La rimonta come viene gestita?

Per i primi 60 giorni, i vitelli vengono tenuti nella nursery fatta di gabbiette singole e adiacenti, quindi vengono messi per 35 giorni in gruppi di 8 animali in piccoli recinti su lettiera in paglia.

Rimangono sempre in gruppi di 8 fino ai 5 mesi, quando vengono messi insieme due gruppi da 8 e questi gruppi di 16 animali vengono mantenuti fino al compimento dei 18 mesi.

Ho scelto di non utilizzare la lupa perché, soprattutto nelle prime delicate fasi della vita del vitello, preferisco che la tecnologia non finisca per essere una “sostituzione” della manodopera…

Fino ad ora i risultati ottenuti mi stanno dando ragione, la mortalità dei vitelli è azzerata.

Per non rischiare di perdurare in errori continui e causare danni ai propri animali, credo sia importante valutare le proprie convinzioni sulla base di dati oggettivi, mettendole magari in discussione qualora questi non siano davvero soddisfacenti.

Avere coscienza di quello che sto facendo e di cosa posso ottenere con le mie scelte è da sempre uno dei miei obiettivi come manager della mia azienda.

Ti sembra che tutti gli allevatori oggi siano pronti a diventare veri imprenditori?

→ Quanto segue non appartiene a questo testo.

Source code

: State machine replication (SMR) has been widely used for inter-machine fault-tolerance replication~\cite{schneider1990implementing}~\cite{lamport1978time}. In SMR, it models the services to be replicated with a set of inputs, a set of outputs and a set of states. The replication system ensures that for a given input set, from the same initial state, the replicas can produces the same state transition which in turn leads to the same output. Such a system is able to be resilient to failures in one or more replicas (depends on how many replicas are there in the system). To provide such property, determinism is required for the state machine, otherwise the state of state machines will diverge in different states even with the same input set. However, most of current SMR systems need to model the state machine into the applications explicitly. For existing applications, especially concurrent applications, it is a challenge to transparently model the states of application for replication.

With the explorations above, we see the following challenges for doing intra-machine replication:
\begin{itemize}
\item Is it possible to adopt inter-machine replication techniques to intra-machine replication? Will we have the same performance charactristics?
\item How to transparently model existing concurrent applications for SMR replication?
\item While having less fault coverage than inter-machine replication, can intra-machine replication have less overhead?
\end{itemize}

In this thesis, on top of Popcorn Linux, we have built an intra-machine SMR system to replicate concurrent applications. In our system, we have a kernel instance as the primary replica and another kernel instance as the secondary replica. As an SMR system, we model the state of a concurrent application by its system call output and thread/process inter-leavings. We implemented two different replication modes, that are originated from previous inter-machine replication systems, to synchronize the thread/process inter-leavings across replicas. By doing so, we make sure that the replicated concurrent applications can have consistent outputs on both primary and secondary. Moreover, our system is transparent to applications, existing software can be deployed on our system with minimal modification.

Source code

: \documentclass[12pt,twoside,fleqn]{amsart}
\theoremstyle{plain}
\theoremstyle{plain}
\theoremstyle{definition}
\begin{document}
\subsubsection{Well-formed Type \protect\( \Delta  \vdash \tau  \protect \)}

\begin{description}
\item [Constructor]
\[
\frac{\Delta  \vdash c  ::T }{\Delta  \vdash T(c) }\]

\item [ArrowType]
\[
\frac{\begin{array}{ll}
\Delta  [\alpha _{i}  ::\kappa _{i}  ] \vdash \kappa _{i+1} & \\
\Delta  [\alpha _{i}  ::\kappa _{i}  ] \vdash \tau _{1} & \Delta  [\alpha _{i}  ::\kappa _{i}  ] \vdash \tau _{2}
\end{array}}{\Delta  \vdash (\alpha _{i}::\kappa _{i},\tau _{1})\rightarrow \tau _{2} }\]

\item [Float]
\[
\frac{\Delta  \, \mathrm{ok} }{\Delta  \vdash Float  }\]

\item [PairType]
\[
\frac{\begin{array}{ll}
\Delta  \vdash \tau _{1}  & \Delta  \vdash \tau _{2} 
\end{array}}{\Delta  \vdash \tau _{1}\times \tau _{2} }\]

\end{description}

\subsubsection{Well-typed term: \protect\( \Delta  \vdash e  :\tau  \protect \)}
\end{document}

Osservando e conoscendo diversi allevatori, sia in Italia sia all’estero, ho capito che non tutti hanno quella visione imprenditoriale di cui parlavamo prima.

Queste persone non hanno nessuna motivazione a cambiare in meglio la propria stalla o a rischiare anche del proprio per ottenere dei risultati migliori, ma ci sono anche tanti allevatori-imprenditori che sono orgogliosi della propria stalla, dei propri animali e del proprio lavoro e non si stancano mai di cercare di migliorarlo e ottimizzarlo!

In questo lavoro non ci sono segreti: solo impegno, sacrificio, perseveranza e amore per ciò che si sta facendo. Io sono stato molto fortunato ad avere a fianco mia mamma, che ha sempre creduto nelle mie scelte e mi ha sempre sostenuto, spiegandomi che il rischio sarebbe stato solo mio, ma che se decidevo di correrlo lei sarebbe stata al mio fianco.

E così ha fatto: ora lavora in stalla quasi più di me e la vedo fiorire e ringiovanire ogni giorno sotto i miei occhi…!

In fondo, le cose più belle della vita non sono mai quelle facili!